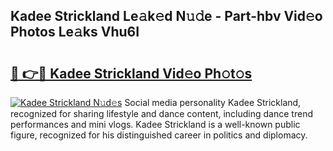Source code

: ## Kadee Strickland Le𝚊k𝚎d N𝚞𝚍e - Part-hbv Vid𝚎o Photos Le𝚊ks Vhu6I

# <h2><a href="http://fbccsog.evod.top/?m=Kadee+Strickland">🔗 👉🔴 Kadee Strickland Vid𝚎o Ph𝚘t𝚘s</a></h2>

[![Kadee Strickland N𝚞d𝚎s](https://i.imgur.com/8V9OHl7.gif)](http://fbccsog.evod.top/?m=Kadee+Strickland)
Social media personality Kadee Strickland, recognized for sharing lifestyle and dance content, including dance trend performances and mini vlogs. Kadee Strickland is a well-known public figure, recognized for his distinguished career in politics and diplomacy. 
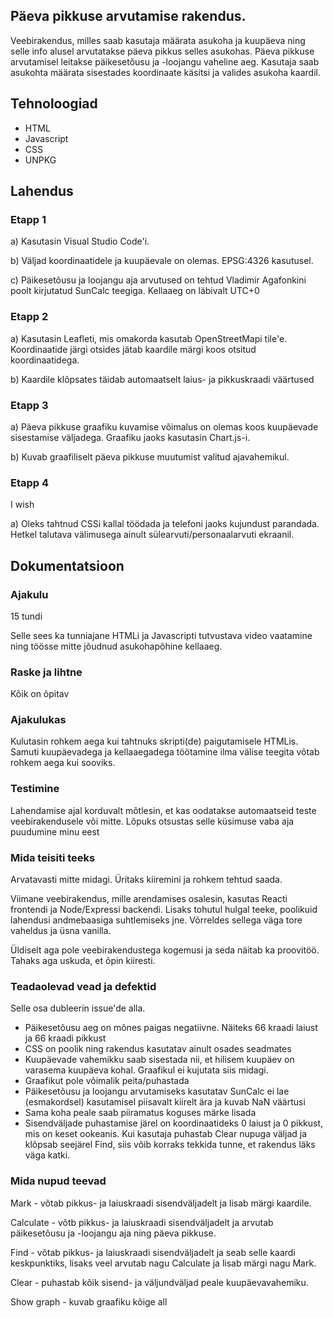## Päeva pikkuse arvutamise rakendus.

Veebirakendus, milles saab kasutaja määrata asukoha ja kuupäeva ning selle info alusel arvutatakse päeva pikkus selles asukohas. Päeva pikkuse arvutamisel leitakse päikesetõusu ja -loojangu vaheline aeg. Kasutaja saab asukohta määrata sisestades koordinaate käsitsi ja valides asukoha kaardil. 

## Tehnoloogiad

* HTML
* Javascript
* CSS
* UNPKG

## Lahendus

### Etapp 1

a) Kasutasin Visual Studio Code'i.

b) Väljad koordinaatidele ja kuupäevale on olemas. EPSG:4326 kasutusel.

c) Päikesetõusu ja loojangu aja arvutused on tehtud Vladimir Agafonkini poolt kirjutatud SunCalc teegiga. Kellaaeg on läbivalt UTC+0

### Etapp 2

a) Kasutasin Leafleti, mis omakorda kasutab OpenStreetMapi tile'e. Koordinaatide järgi otsides jätab kaardile märgi koos otsitud koordinaatidega.

b) Kaardile klõpsates täidab automaatselt laius- ja pikkuskraadi väärtused

### Etapp 3

a) Päeva pikkuse graafiku kuvamise võimalus on olemas koos kuupäevade sisestamise väljadega. Graafiku jaoks kasutasin Chart.js-i. 

b) Kuvab graafiliselt päeva pikkuse muutumist valitud ajavahemikul.

### Etapp 4

I wish

a) Oleks tahtnud CSSi kallal töödada ja telefoni jaoks kujundust parandada. Hetkel talutava välimusega ainult sülearvuti/personaalarvuti ekraanil.

## Dokumentatsioon

### Ajakulu

15 tundi

Selle sees ka tunniajane HTMLi ja Javascripti tutvustava video vaatamine ning töösse mitte jõudnud asukohapõhine kellaaeg.

### Raske ja lihtne

Kõik on õpitav

### Ajakulukas

Kulutasin rohkem aega kui tahtnuks skripti(de) paigutamisele HTMLis. Samuti kuupäevadega ja kellaaegadega töötamine ilma välise teegita võtab rohkem aega kui sooviks.

### Testimine

Lahendamise ajal korduvalt mõtlesin, et kas oodatakse automaatseid teste veebirakendusele või mitte. Lõpuks otsustas selle küsimuse vaba aja puudumine minu eest

### Mida teisiti teeks

Arvatavasti mitte midagi. Üritaks kiiremini ja rohkem tehtud saada. 

Viimane veebirakendus, mille arendamises osalesin, kasutas Reacti frontendi ja Node/Expressi backendi. Lisaks tohutul hulgal teeke, poolikuid lahendusi andmebaasiga suhtlemiseks jne. Võrreldes sellega väga tore vaheldus ja üsna vanilla.

Üldiselt aga pole veebirakendustega kogemusi ja seda näitab ka proovitöö. Tahaks aga uskuda, et õpin kiiresti.

### Teadaolevad vead ja defektid

Selle osa dubleerin issue'de alla.

* Päikesetõusu aeg on mõnes paigas negatiivne. Näiteks 66 kraadi laiust ja 66 kraadi pikkust
* CSS on poolik ning rakendus kasutatav ainult osades seadmates
* Kuupäevade vahemikku saab sisestada nii, et hilisem kuupäev on varasema kuupäeva kohal. Graafikul ei kujutata siis midagi.
* Graafikut pole võimalik peita/puhastada
* Päikesetõusu ja loojangu arvutamiseks kasutatav SunCalc ei lae (esmakordsel) kasutamisel piisavalt kiirelt ära ja kuvab NaN väärtusi
* Sama koha peale saab piiramatus koguses märke lisada
* Sisendväljade puhastamise järel on koordinaatideks 0 laiust ja 0 pikkust, mis on keset ookeanis. Kui kasutaja puhastab Clear nupuga väljad ja klõpsab seejärel Find, siis võib korraks tekkida tunne, et rakendus läks väga katki.

### Mida nupud teevad

Mark - võtab pikkus- ja laiuskraadi sisendväljadelt ja lisab märgi kaardile.

Calculate - võtb pikkus- ja laiuskraadi sisendväljadelt ja arvutab päikesetõusu ja -loojangu aja ning päeva pikkuse.

Find - võtab pikkus- ja laiuskraadi sisendväljadelt ja seab selle kaardi keskpunktiks, lisaks veel arvutab nagu Calculate ja lisab märgi nagu Mark.

Clear - puhastab kõik sisend- ja väljundväljad peale kuupäevavahemiku.

Show graph - kuvab graafiku kõige all

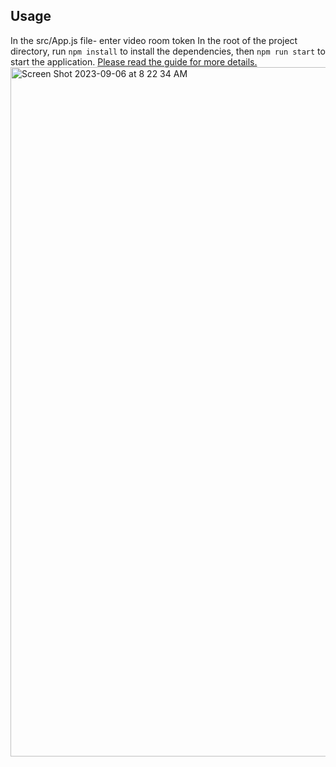 ## Usage
In the src/App.js file- enter video room token
In the root of the project directory, run `npm install` to install the dependencies, then `npm run start` to start the application. [Please read the guide for more details.](https://developer.signalwire.com/guides/video-overlays)
<img width="1103" alt="Screen Shot 2023-09-06 at 8 22 34 AM" src="https://github.com/jongray00/Video_Banners/assets/78746011/ff84afda-e650-42fd-b5c0-14200f023223">
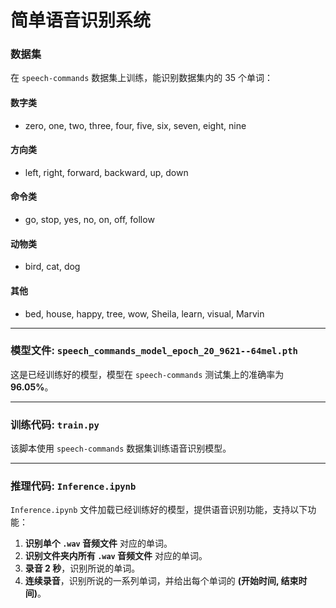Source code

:# 简单语音识别系统

### 数据集

在 `speech-commands` 数据集上训练，能识别数据集内的 35 个单词：

#### 数字类
- zero, one, two, three, four, five, six, seven, eight, nine

#### 方向类
- left, right, forward, backward, up, down

#### 命令类
- go, stop, yes, no, on, off, follow

#### 动物类
- bird, cat, dog

#### 其他
- bed, house, happy, tree, wow, Sheila, learn, visual, Marvin

---

### 模型文件: `speech_commands_model_epoch_20_9621--64mel.pth`

这是已经训练好的模型，模型在 `speech-commands` 测试集上的准确率为 **96.05%**。

---

### 训练代码: `train.py`

该脚本使用 `speech-commands` 数据集训练语音识别模型。

---

### 推理代码: `Inference.ipynb`

`Inference.ipynb` 文件加载已经训练好的模型，提供语音识别功能，支持以下功能：

1. **识别单个 `.wav` 音频文件** 对应的单词。
2. **识别文件夹内所有 `.wav` 音频文件** 对应的单词。
3. **录音 2 秒**，识别所说的单词。
4. **连续录音**，识别所说的一系列单词，并给出每个单词的 **(开始时间, 结束时间)**。
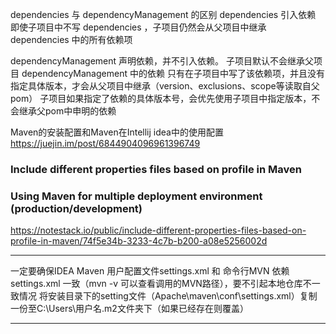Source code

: dependencies 与 dependencyManagement 的区别
dependencies  引入依赖
即使子项目中不写 dependencies ，子项目仍然会从父项目中继承 dependencies 中的所有依赖项

dependencyManagement  声明依赖，并不引入依赖。
子项目默认不会继承父项目 dependencyManagement 中的依赖
只有在子项目中写了该依赖项，并且没有指定具体版本，才会从父项目中继承（version、exclusions、scope等读取自父pom）
子项目如果指定了依赖的具体版本号，会优先使用子项目中指定版本，不会继承父pom中申明的依赖




Maven的安装配置和Maven在Intellij idea中的使用配置
https://juejin.im/post/6844904096961396749

###  Include different properties files based on profile in Maven  
### Using Maven for multiple deployment environment (production/development)
https://notestack.io/public/include-different-properties-files-based-on-profile-in-maven/74f5e34b-3233-4c7b-b200-a08e5256002d

***
一定要确保IDEA Maven 用户配置文件settings.xml  和  命令行MVN 依赖settings.xml 一致（mvn -v 可以查看调用的MVN路径），要不引起本地仓库不一致情况 
将安装目录下的setting文件（Apache\maven\conf\settings.xml）复制一份至C:\Users\用户名.m2文件夹下（如果已经存在则覆盖）
***
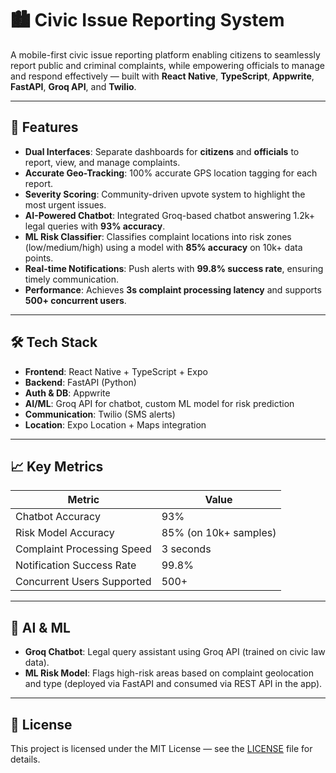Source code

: # 🏙️ Civic Issue Reporting System

A mobile-first civic issue reporting platform enabling citizens to seamlessly report public and criminal complaints, while empowering officials to manage and respond effectively — built with **React Native**, **TypeScript**, **Appwrite**, **FastAPI**, **Groq API**, and **Twilio**.

---

## 🚀 Features

- **Dual Interfaces**: Separate dashboards for **citizens** and **officials** to report, view, and manage complaints.
- **Accurate Geo-Tracking**: 100% accurate GPS location tagging for each report.
- **Severity Scoring**: Community-driven upvote system to highlight the most urgent issues.
- **AI-Powered Chatbot**: Integrated Groq-based chatbot answering 1.2k+ legal queries with **93% accuracy**.
- **ML Risk Classifier**: Classifies complaint locations into risk zones (low/medium/high) using a model with **85% accuracy** on 10k+ data points.
- **Real-time Notifications**: Push alerts with **99.8% success rate**, ensuring timely communication.
- **Performance**: Achieves **3s complaint processing latency** and supports **500+ concurrent users**.

---

## 🛠️ Tech Stack

- **Frontend**: React Native + TypeScript + Expo  
- **Backend**: FastAPI (Python)  
- **Auth & DB**: Appwrite  
- **AI/ML**: Groq API for chatbot, custom ML model for risk prediction  
- **Communication**: Twilio (SMS alerts)  
- **Location**: Expo Location + Maps integration

---

## 📈 Key Metrics

| Metric                      | Value                  |
|----------------------------|------------------------|
| Chatbot Accuracy           | 93%                    |
| Risk Model Accuracy        | 85% (on 10k+ samples)  |
| Complaint Processing Speed | 3 seconds              |
| Notification Success Rate  | 99.8%                  |
| Concurrent Users Supported | 500+                   |

---

## 🤖 AI & ML

- **Groq Chatbot**: Legal query assistant using Groq API (trained on civic law data).
- **ML Risk Model**: Flags high-risk areas based on complaint geolocation and type (deployed via FastAPI and consumed via REST API in the app).

---

## 📄 License

This project is licensed under the MIT License — see the [LICENSE](./LICENSE) file for details.


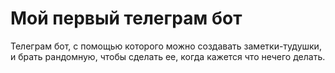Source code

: # Мой первый телеграм бот

Телеграм бот, с помощью которого можно создавать заметки-тудушки, и брать рандомную, чтобы сделать ее, когда кажется что нечего делать.
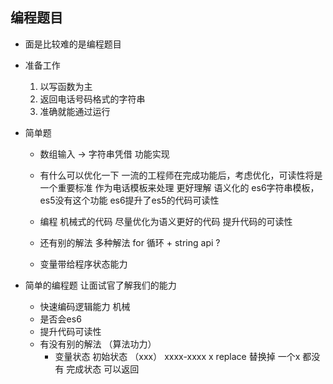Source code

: ## 编程题目
  - 面是比较难的是编程题目 
  - 准备工作
    1. 以写函数为主
    2. 返回电话号码格式的字符串
    3. 准确就能通过运行
  
  - 简单题
    - 数组输入 -> 字符串凭借
      功能实现
    - 有什么可以优化一下
      一流的工程师在完成功能后，考虑优化，可读性将是一个重要标准
      作为电话模板来处理 更好理解 语义化的
      es6字符串模板， es5没有这个功能 es6提升了es5的代码可读性

    - 编程 机械式的代码 尽量优化为语义更好的代码 提升代码的可读性

    - 还有别的解法 多种解法
      for 循环 + string api ?

    - 变量带给程序状态能力

  - 简单的编程题 让面试官了解我们的能力
    - 快速编码逻辑能力 机械
    - 是否会es6
    - 提升代码可读性
    - 有没有别的解法 （算法功力）
      - 变量状态
        初始状态 （xxx） xxxx-xxxx
        x replace 替换掉
        一个x 都没有 完成状态 可以返回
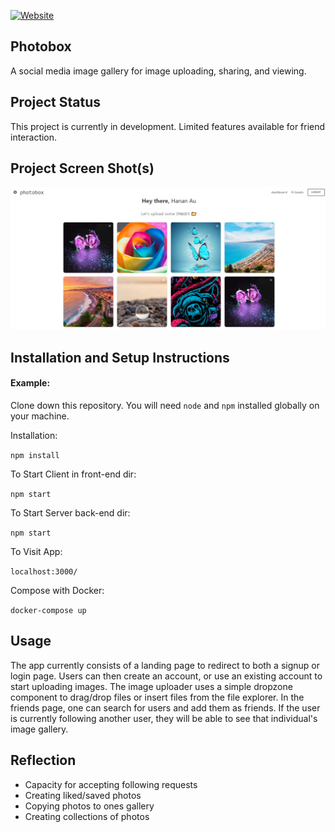 [![Website](https://img.shields.io/website?up_message=http://138.197.132.164/&url=http://138.197.132.164/)](http://138.197.132.164/)

## Photobox

A social media image gallery for image uploading, sharing, and viewing.

## Project Status

This project is currently in development. Limited features available for friend interaction.

## Project Screen Shot(s)

![Systems Design](assets/snapshot.PNG)

## Installation and Setup Instructions

#### Example:  

Clone down this repository. You will need `node` and `npm` installed globally on your machine.  

Installation:

`npm install`  

To Start Client in front-end dir:  

`npm start`  

To Start Server back-end dir: 

`npm start`  

To Visit App:

`localhost:3000/`  

Compose with Docker:

`docker-compose up`  

## Usage

The app currently consists of a landing page to redirect to both a signup or login page. Users can then create an account, or use an existing account to start uploading images. The image uploader uses a simple dropzone component to drag/drop files or insert files from the file explorer. In the friends page, one can search for users and add them as friends. If the user is currently following another user, they will be able to see that individual's image gallery.


## Reflection

  - Capacity for accepting following requests
  - Creating liked/saved photos
  - Copying photos to ones gallery
  - Creating collections of photos
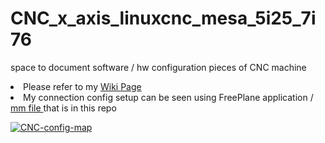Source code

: # CNC_x_axis_linuxcnc_mesa_5i25_7i76
space to document software / hw configuration pieces of CNC machine

<li>Please refer to my
<a href="https://github.com/Hortensie/CNC_x_axis_linuxcnc_mesa_5i25_7i76/wiki"> Wiki Page </a> </li>

<li>My connection config setup can be seen using FreePlane application / <a href="
https://github.com/Hortensie/CNC_x_axis_linuxcnc_mesa_5i25_7i76/blob/master/CNC_mindmap.mm"> mm file </a>   that is in this repo</li>

<a href="https://ibb.co/gT7Cg9L"><img src="https://i.ibb.co/Xs4TJLr/CNC-config-map.jpg" alt="CNC-config-map" border="0" /></a>

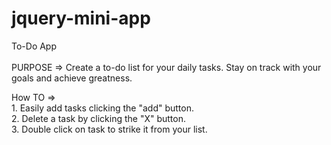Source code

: # jquery-mini-app
To-Do App<br>
<br>
PURPOSE  => Create a to-do list for your daily tasks. Stay on track with your goals and achieve greatness. 

How TO =><br> 1. Easily add tasks clicking the "add" button.<br>
              2. Delete a task by clicking the "X" button.<br>
              3. Double click on task to strike it from your list.
          
          
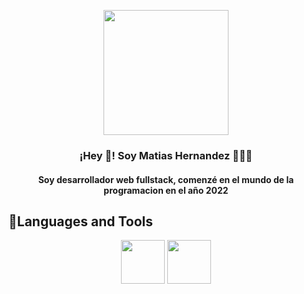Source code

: 
<p align="center" width="300">
   <img align="center" width="200" src="https://media.licdn.com/dms/image/D4D03AQH0pwDABZWU-w/profile-displayphoto-shrink_800_800/0/1666188187967?e=1685577600&v=beta&t=i-AdTEYZkvRBcMzCYhVgvmA4P24iJymbiEA98rJSDwg" />
   <h3 align="center">¡Hey 👋! Soy Matias Hernandez 👨🏻‍💻</h3>
</p>
<h4 align="center"> Soy desarrollador web fullstack, comenzé en el mundo de la programacion en el año 2022 </h4>

## 🔧Languages and Tools
<div align ="center" display="flex"> 
<img align="center" width="70" src="https://cdn-icons-png.flaticon.com/512/5968/5968292.png" />
 <img align="center" width="70" src="https://cdn-icons-png.flaticon.com/512/3334/3334886.png" />
</div> 
</p>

» **TRY IT**
All lines in the records that contain "tehtud" are to be copied and returned.

» **ANSWER**
c) Päikesetõusu ja loojangu aja arvutused on tehtud Vladimir Agafonkini poolt kirjutatud SunCalc teegiga. Kellaaeg on läbivalt UTC+0
Arvatavasti mitte midagi. Üritaks kiiremini ja rohkem tehtud saada. 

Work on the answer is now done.